AI 요약
최근 익명의 서브스택(Substack) 게시글을 통해 Y 컴비네이터(Y Combinator)가 지원하는 컴플라이언스 스타트업 '델브(Delve)'가 수백 명의 고객을 기만했다는 폭로가 나왔습니다. 'DeepDelver'라는 필명의 제보자는 델브가 실제로는 수행되지 않은 이사회 회의, 테스트, 프로세스 등에 대한 '조작된 증거'를 생성하여 고객들이 보안 및 개인정보 보호 규정을 100% 준수한 것처럼 속였다고 주장했습니다. 특히 이 과정에서 인도에 기반을 둔 특정 감사 법인들을 이용해 부실한 인증 보고서를 남발했다는 의혹이 핵심입니다. 델브는 작년 인사이트 파트너스(Insight Partners)의 주도로 3억 달러의 기업 가치를 인정받으며 3,200만 달러 규모의 시리즈 A 투자를 유치한 유망 기업이었으나, 이번 의혹으로 인해 고객들이 HIPAA 위반에 따른 형사 책임이나 GDPR에 의한 막대한 과징금에 처할 위기에 놓였습니다. 이에 대해 델브의 CEO 카룬 카우식(Karun Kaushik)은 공식 블로그를 통해 해당 주장이 부정확하고 오도된 것이라며 반박에 나섰습니다.
핵심 인사이트
- 대규모 투자 유치 배경: 델브는 인사이트 파트너스(Insight Partners) 주도로 3,200만 달러(약 420억 원) 규모의 시리즈 A 투자를 유치했으며, 당시 기업 가치는 3억 달러(약 4,000억 원)로 평가받았습니다.

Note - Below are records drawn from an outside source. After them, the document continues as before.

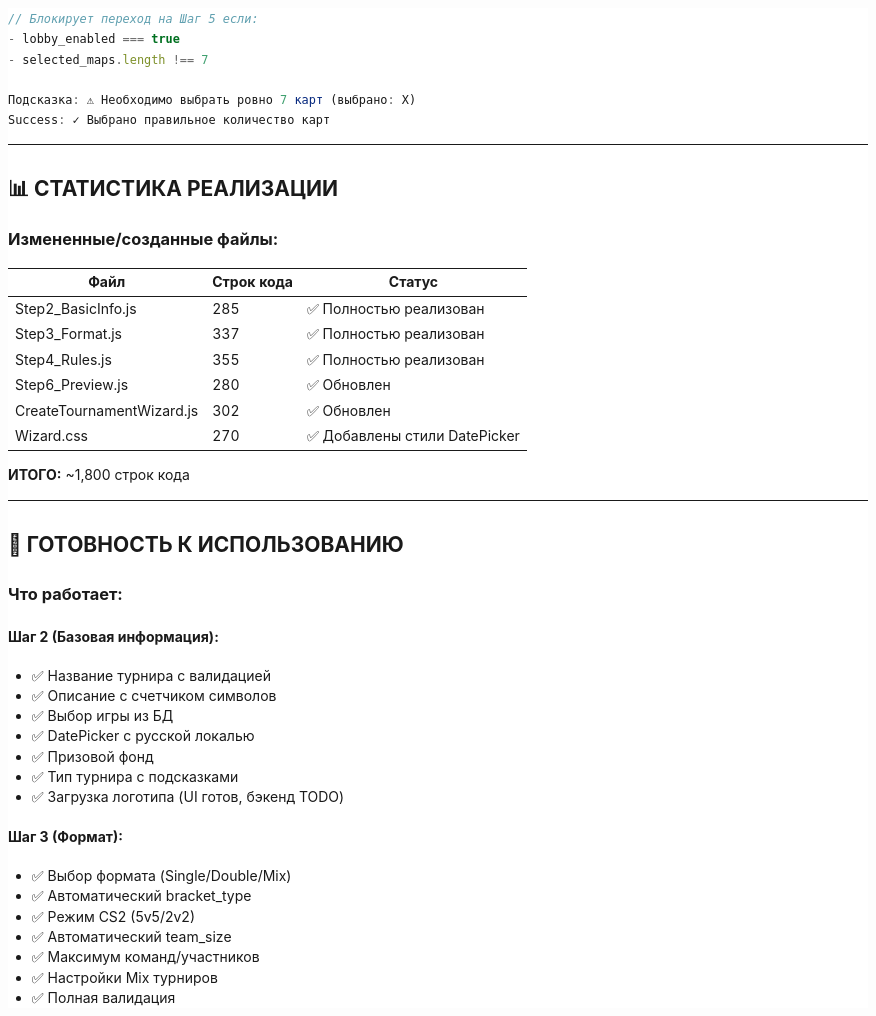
 ```javascript
// Блокирует переход на Шаг 5 если:
- lobby_enabled === true
- selected_maps.length !== 7

Подсказка: ⚠️ Необходимо выбрать ровно 7 карт (выбрано: X)
Success: ✓ Выбрано правильное количество карт
```

---

## 📊 СТАТИСТИКА РЕАЛИЗАЦИИ

### Измененные/созданные файлы:

| Файл | Строк кода | Статус |
|------|-----------|--------|
| Step2_BasicInfo.js | 285 | ✅ Полностью реализован |
| Step3_Format.js | 337 | ✅ Полностью реализован |
| Step4_Rules.js | 355 | ✅ Полностью реализован |
| Step6_Preview.js | 280 | ✅ Обновлен |
| CreateTournamentWizard.js | 302 | ✅ Обновлен |
| Wizard.css | 270 | ✅ Добавлены стили DatePicker |

**ИТОГО:** ~1,800 строк кода

---

## 🎯 ГОТОВНОСТЬ К ИСПОЛЬЗОВАНИЮ

### Что работает:

#### Шаг 2 (Базовая информация):
- ✅ Название турнира с валидацией
- ✅ Описание с счетчиком символов
- ✅ Выбор игры из БД
- ✅ DatePicker с русской локалью
- ✅ Призовой фонд
- ✅ Тип турнира с подсказками
- ✅ Загрузка логотипа (UI готов, бэкенд TODO)

#### Шаг 3 (Формат):
- ✅ Выбор формата (Single/Double/Mix)
- ✅ Автоматический bracket_type
- ✅ Режим CS2 (5v5/2v2)
- ✅ Автоматический team_size
- ✅ Максимум команд/участников
- ✅ Настройки Mix турниров
- ✅ Полная валидация
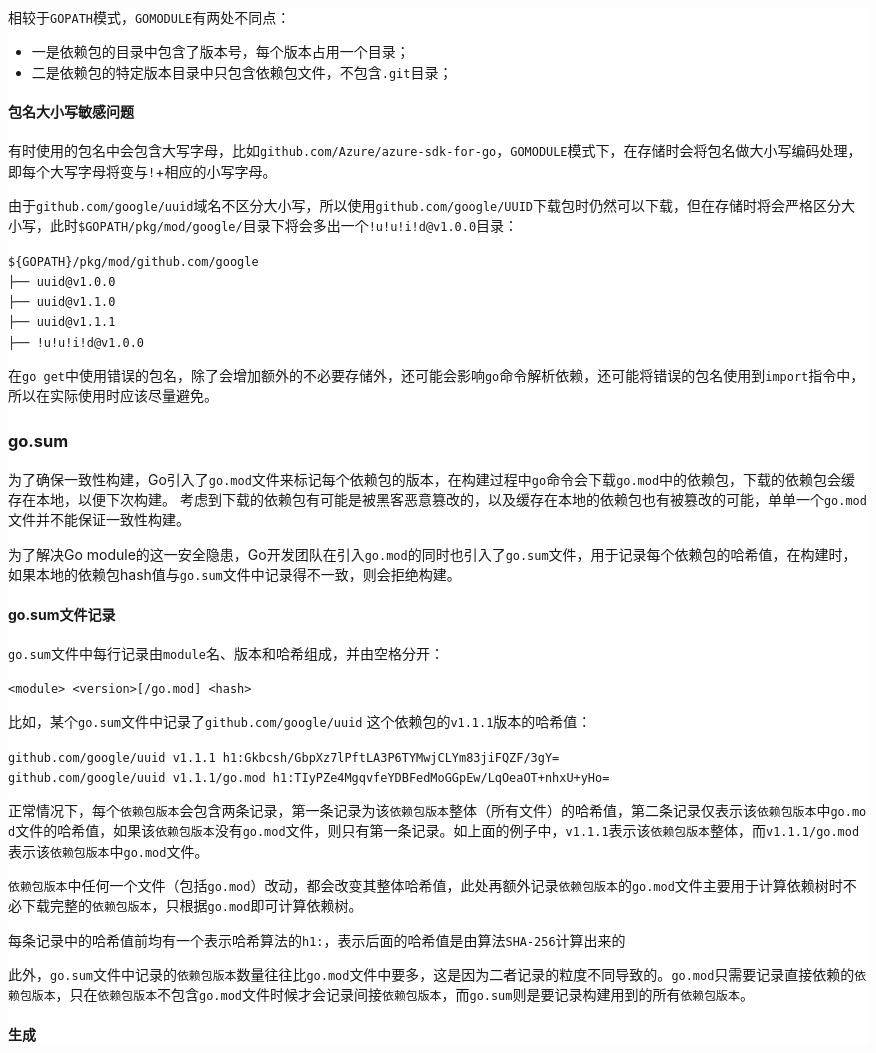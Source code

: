 相较于`GOPATH`模式，`GOMODULE`有两处不同点：

- 一是依赖包的目录中包含了版本号，每个版本占用一个目录；
- 二是依赖包的特定版本目录中只包含依赖包文件，不包含`.git`目录；

#### 包名大小写敏感问题

有时使用的包名中会包含大写字母，比如`github.com/Azure/azure-sdk-for-go`，`GOMODULE`模式下，在存储时会将包名做大小写编码处理，即每个大写字母将变与`!`+相应的小写字母。

由于`github.com/google/uuid`域名不区分大小写，所以使用`github.com/google/UUID`下载包时仍然可以下载，但在存储时将会严格区分大小写，此时`$GOPATH/pkg/mod/google/`目录下将会多出一个`!u!u!i!d@v1.0.0`目录：

```
${GOPATH}/pkg/mod/github.com/google
├── uuid@v1.0.0
├── uuid@v1.1.0
├── uuid@v1.1.1
├── !u!u!i!d@v1.0.0
```

在`go get`中使用错误的包名，除了会增加额外的不必要存储外，还可能会影响`go`命令解析依赖，还可能将错误的包名使用到`import`指令中，所以在实际使用时应该尽量避免。



### go.sum

为了确保一致性构建，Go引入了`go.mod`文件来标记每个依赖包的版本，在构建过程中`go`命令会下载`go.mod`中的依赖包，下载的依赖包会缓存在本地，以便下次构建。 考虑到下载的依赖包有可能是被黑客恶意篡改的，以及缓存在本地的依赖包也有被篡改的可能，单单一个`go.mod`文件并不能保证一致性构建。

为了解决Go module的这一安全隐患，Go开发团队在引入`go.mod`的同时也引入了`go.sum`文件，用于记录每个依赖包的哈希值，在构建时，如果本地的依赖包hash值与`go.sum`文件中记录得不一致，则会拒绝构建。

#### go.sum文件记录

`go.sum`文件中每行记录由`module`名、版本和哈希组成，并由空格分开：

```
<module> <version>[/go.mod] <hash>
```

比如，某个`go.sum`文件中记录了`github.com/google/uuid` 这个依赖包的`v1.1.1`版本的哈希值：

```
github.com/google/uuid v1.1.1 h1:Gkbcsh/GbpXz7lPftLA3P6TYMwjCLYm83jiFQZF/3gY=  
github.com/google/uuid v1.1.1/go.mod h1:TIyPZe4MgqvfeYDBFedMoGGpEw/LqOeaOT+nhxU+yHo=
```

正常情况下，每个`依赖包版本`会包含两条记录，第一条记录为该`依赖包版本`整体（所有文件）的哈希值，第二条记录仅表示该`依赖包版本`中`go.mod`文件的哈希值，如果该`依赖包版本`没有`go.mod`文件，则只有第一条记录。如上面的例子中，`v1.1.1`表示该`依赖包版本`整体，而`v1.1.1/go.mod`表示该`依赖包版本`中`go.mod`文件。

`依赖包版本`中任何一个文件（包括`go.mod`）改动，都会改变其整体哈希值，此处再额外记录`依赖包版本`的`go.mod`文件主要用于计算依赖树时不必下载完整的`依赖包版本`，只根据`go.mod`即可计算依赖树。

每条记录中的哈希值前均有一个表示哈希算法的`h1:`，表示后面的哈希值是由算法`SHA-256`计算出来的

此外，`go.sum`文件中记录的`依赖包版本`数量往往比`go.mod`文件中要多，这是因为二者记录的粒度不同导致的。`go.mod`只需要记录直接依赖的`依赖包版本`，只在`依赖包版本`不包含`go.mod`文件时候才会记录间接`依赖包版本`，而`go.sum`则是要记录构建用到的所有`依赖包版本`。

#### 生成
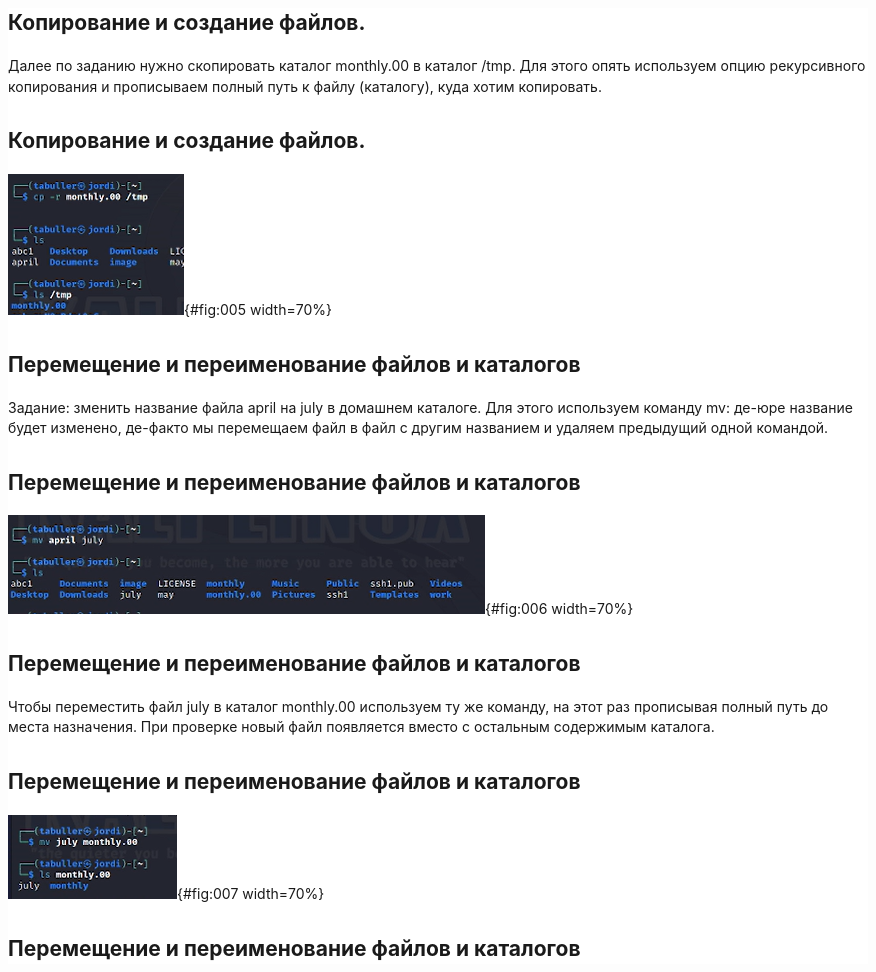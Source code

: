 ## Копирование и создание файлов.

Далее по заданию нужно скопировать каталог monthly.00 в каталог /tmp. Для этого опять используем опцию рекурсивного копирования и прописываем полный путь к файлу (каталогу), куда хотим копировать.

## Копирование и создание файлов.

![Копирование каталогов в произвольном каталоге](image/5.png){#fig:005 width=70%}

##  Перемещение и переименование файлов и каталогов

Задание: зменить название файла april на july в домашнем каталоге. Для этого используем команду mv: де-юре название будет изменено, де-факто мы перемещаем файл в файл с другим названием и удаляем предыдущий одной командой.

##  Перемещение и переименование файлов и каталогов

![Переименование файлов в текущем каталоге](image/6.png){#fig:006 width=70%}

##  Перемещение и переименование файлов и каталогов

Чтобы переместить файл july в каталог monthly.00 используем ту же команду, на этот раз прописывая полный путь до места назначения. При проверке новый файл появляется вместо с остальным содержимым каталога.

##  Перемещение и переименование файлов и каталогов

![Перемещение файлов в другой каталог](image/7.png){#fig:007 width=70%}

##  Перемещение и переименование файлов и каталогов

- 법적 리스크 노출: 허위 컴플라이언스로 인해 고객사들은 미국 의료정보보호법(HIPAA)에 따른 형사 처벌 및 유럽 개인정보보호법(GDPR)에 따른 고액의 과징금 위협에 직면했습니다.
- 내부 고발의 시작: 이번 의혹은 2025년 12월 델브가 고객 보고서가 포함된 스프레드시트를 유출한 사건 이후, 이에 의구심을 품은 전직 고객들이 공동 조사에 착수하면서 수면 위로 떠올랐습니다.
- 부실 감사 의혹: 제보자는 델브의 거의 모든 고객이 인도에 주로 상주하며 형식적인 서류 검토만 수행하는 'Accorp'와 'Gradient'라는 두 감사 법인을 통해서만 인증을 통과했다고 폭로했습니다.
주요 디테일
- 증거 조작 방식: 델브는 실제 자동화나 AI를 사용하는 대신, 존재하지 않았던 이사회 회의 기록이나 테스트 절차 등 허위 증거를 생성하여 고객에게 제공했다는 혐의를 받고 있습니다.
- 100% 컴플라이언스의 함정: 주요 프레임워크 요구 사항을 건너뛰면서도 고객에게는 규제를 완벽히 준수했다고 안내하여 '가장 빠른 플랫폼'이라는 명성을 유지했습니다.
- CEO의 대응: 델브의 CEO 카룬 카우식은 고객들에게 보낸 이메일에서 민감한 데이터에 외부인이 접근하지 않았다고 보장했으나, 제보자는 이를 기만적 행위로 규정했습니다.
- 자동화의 부재: 제보에 따르면 델브는 실제 자동화 기술력이 부족하여 고객들에게 허위 증거를 채택하거나, 아니면 거의 수작업에 가까운 노동을 수행하도록 강요했습니다.
향후 전망
- 규제 당국 조사 가능성: HIPAA 및 GDPR 관련 법적 책임이 언급된 만큼, 미국 및 유럽 규제 당국의 조사가 이어질 가능성이 큽니다.
- 컴플라이언스 시장 신뢰 하락: AI와 자동화를 내세운 규제 준수 서비스 전반에 대한 신뢰도가 하락하고, 감사 법인(Accorp, Gradient 등)에 대한 자격 적절성 논란이 확산될 것으로 보입니다.